── Records shown ──

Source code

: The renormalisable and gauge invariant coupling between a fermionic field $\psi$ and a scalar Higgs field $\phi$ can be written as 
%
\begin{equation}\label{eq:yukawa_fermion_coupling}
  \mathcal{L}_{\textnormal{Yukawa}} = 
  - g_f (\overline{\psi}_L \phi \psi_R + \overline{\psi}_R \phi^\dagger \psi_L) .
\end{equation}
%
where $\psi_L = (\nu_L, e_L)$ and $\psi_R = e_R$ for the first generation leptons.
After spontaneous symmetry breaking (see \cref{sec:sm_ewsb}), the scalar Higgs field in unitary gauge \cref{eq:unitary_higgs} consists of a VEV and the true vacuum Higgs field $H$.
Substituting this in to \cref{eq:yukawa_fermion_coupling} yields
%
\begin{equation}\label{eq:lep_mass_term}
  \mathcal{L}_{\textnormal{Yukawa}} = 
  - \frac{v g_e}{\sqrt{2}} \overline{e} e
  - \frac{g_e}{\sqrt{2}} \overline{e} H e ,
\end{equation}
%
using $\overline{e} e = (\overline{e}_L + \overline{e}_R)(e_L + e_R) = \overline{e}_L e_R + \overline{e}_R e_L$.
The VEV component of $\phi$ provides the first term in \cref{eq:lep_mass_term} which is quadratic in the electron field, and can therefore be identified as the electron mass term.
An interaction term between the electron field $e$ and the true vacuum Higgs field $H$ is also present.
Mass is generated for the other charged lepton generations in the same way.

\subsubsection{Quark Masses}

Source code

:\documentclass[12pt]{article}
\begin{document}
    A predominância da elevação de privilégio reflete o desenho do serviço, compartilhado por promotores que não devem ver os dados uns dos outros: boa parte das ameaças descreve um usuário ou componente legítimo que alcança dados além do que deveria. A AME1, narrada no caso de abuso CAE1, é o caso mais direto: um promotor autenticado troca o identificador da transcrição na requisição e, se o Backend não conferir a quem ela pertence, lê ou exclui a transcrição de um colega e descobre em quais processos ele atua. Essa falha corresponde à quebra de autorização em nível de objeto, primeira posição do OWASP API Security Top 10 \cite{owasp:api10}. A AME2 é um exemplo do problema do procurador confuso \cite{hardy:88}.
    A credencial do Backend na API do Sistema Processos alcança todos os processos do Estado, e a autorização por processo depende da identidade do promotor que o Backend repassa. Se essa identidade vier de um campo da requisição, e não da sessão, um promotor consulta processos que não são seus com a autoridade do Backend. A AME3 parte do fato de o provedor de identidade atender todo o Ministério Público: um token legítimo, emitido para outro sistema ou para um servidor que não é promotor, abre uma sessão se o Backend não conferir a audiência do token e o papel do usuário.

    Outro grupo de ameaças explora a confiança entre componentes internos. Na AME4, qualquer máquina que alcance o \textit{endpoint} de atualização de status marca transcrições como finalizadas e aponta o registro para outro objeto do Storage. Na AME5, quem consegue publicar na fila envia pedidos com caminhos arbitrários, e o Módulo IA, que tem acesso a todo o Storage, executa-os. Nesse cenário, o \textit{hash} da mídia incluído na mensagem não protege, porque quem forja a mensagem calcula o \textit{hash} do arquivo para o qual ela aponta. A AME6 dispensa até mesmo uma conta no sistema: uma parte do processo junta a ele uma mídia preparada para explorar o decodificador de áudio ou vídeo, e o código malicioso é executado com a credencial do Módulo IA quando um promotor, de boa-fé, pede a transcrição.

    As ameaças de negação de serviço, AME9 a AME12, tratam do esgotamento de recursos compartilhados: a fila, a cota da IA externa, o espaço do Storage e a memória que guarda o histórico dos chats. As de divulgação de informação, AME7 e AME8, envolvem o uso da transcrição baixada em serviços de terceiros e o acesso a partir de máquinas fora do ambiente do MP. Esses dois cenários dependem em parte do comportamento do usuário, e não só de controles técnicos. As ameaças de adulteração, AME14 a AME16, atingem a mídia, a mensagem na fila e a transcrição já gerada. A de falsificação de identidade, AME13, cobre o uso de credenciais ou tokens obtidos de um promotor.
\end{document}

───

### What you should do
Each record above has to be repeated word for word.

### Solved problem
Source code

: The renormalisable and gauge invariant coupling between a fermionic field $\psi$ and a scalar Higgs field $\phi$ can be written as 
%
\begin{equation}\label{eq:yukawa_fermion_coupling}
  \mathcal{L}_{\textnormal{Yukawa}} = 
  - g_f (\overline{\psi}_L \phi \psi_R + \overline{\psi}_R \phi^\dagger \psi_L) .
\end{equation}
%
where $\psi_L = (\nu_L, e_L)$ and $\psi_R = e_R$ for the first generation leptons.
After spontaneous symmetry breaking (see \cref{sec:sm_ewsb}), the scalar Higgs field in unitary gauge \cref{eq:unitary_higgs} consists of a VEV and the true vacuum Higgs field $H$.
Substituting this in to \cref{eq:yukawa_fermion_coupling} yields
%
\begin{equation}\label{eq:lep_mass_term}
  \mathcal{L}_{\textnormal{Yukawa}} = 
  - \frac{v g_e}{\sqrt{2}} \overline{e} e
  - \frac{g_e}{\sqrt{2}} \overline{e} H e ,
\end{equation}
%
using $\overline{e} e = (\overline{e}_L + \overline{e}_R)(e_L + e_R) = \overline{e}_L e_R + \overline{e}_R e_L$.
The VEV component of $\phi$ provides the first term in \cref{eq:lep_mass_term} which is quadratic in the electron field, and can therefore be identified as the electron mass term.
An interaction term between the electron field $e$ and the true vacuum Higgs field $H$ is also present.
Mass is generated for the other charged lepton generations in the same way.

\subsubsection{Quark Masses}

Source code

:\documentclass[12pt]{article}
\begin{document}
    A predominância da elevação de privilégio reflete o desenho do serviço, compartilhado por promotores que não devem ver os dados uns dos outros: boa parte das ameaças descreve um usuário ou componente legítimo que alcança dados além do que deveria. A AME1, narrada no caso de abuso CAE1, é o caso mais direto: um promotor autenticado troca o identificador da transcrição na requisição e, se o Backend não conferir a quem ela pertence, lê ou exclui a transcrição de um colega e descobre em quais processos ele atua. Essa falha corresponde à quebra de autorização em nível de objeto, primeira posição do OWASP API Security Top 10 \cite{owasp:api10}. A AME2 é um exemplo do problema do procurador confuso \cite{hardy:88}.
    A credencial do Backend na API do Sistema Processos alcança todos os processos do Estado, e a autorização por processo depende da identidade do promotor que o Backend repassa. Se essa identidade vier de um campo da requisição, e não da sessão, um promotor consulta processos que não são seus com a autoridade do Backend. A AME3 parte do fato de o provedor de identidade atender todo o Ministério Público: um token legítimo, emitido para outro sistema ou para um servidor que não é promotor, abre uma sessão se o Backend não conferir a audiência do token e o papel do usuário.

    Outro grupo de ameaças explora a confiança entre componentes internos. Na AME4, qualquer máquina que alcance o \textit{endpoint} de atualização de status marca transcrições como finalizadas e aponta o registro para outro objeto do Storage. Na AME5, quem consegue publicar na fila envia pedidos com caminhos arbitrários, e o Módulo IA, que tem acesso a todo o Storage, executa-os. Nesse cenário, o \textit{hash} da mídia incluído na mensagem não protege, porque quem forja a mensagem calcula o \textit{hash} do arquivo para o qual ela aponta. A AME6 dispensa até mesmo uma conta no sistema: uma parte do processo junta a ele uma mídia preparada para explorar o decodificador de áudio ou vídeo, e o código malicioso é executado com a credencial do Módulo IA quando um promotor, de boa-fé, pede a transcrição.

    As ameaças de negação de serviço, AME9 a AME12, tratam do esgotamento de recursos compartilhados: a fila, a cota da IA externa, o espaço do Storage e a memória que guarda o histórico dos chats. As de divulgação de informação, AME7 e AME8, envolvem o uso da transcrição baixada em serviços de terceiros e o acesso a partir de máquinas fora do ambiente do MP. Esses dois cenários dependem em parte do comportamento do usuário, e não só de controles técnicos. As ameaças de adulteração, AME14 a AME16, atingem a mídia, a mensagem na fila e a transcrição já gerada. A de falsificação de identidade, AME13, cobre o uso de credenciais ou tokens obtidos de um promotor.
\end{document}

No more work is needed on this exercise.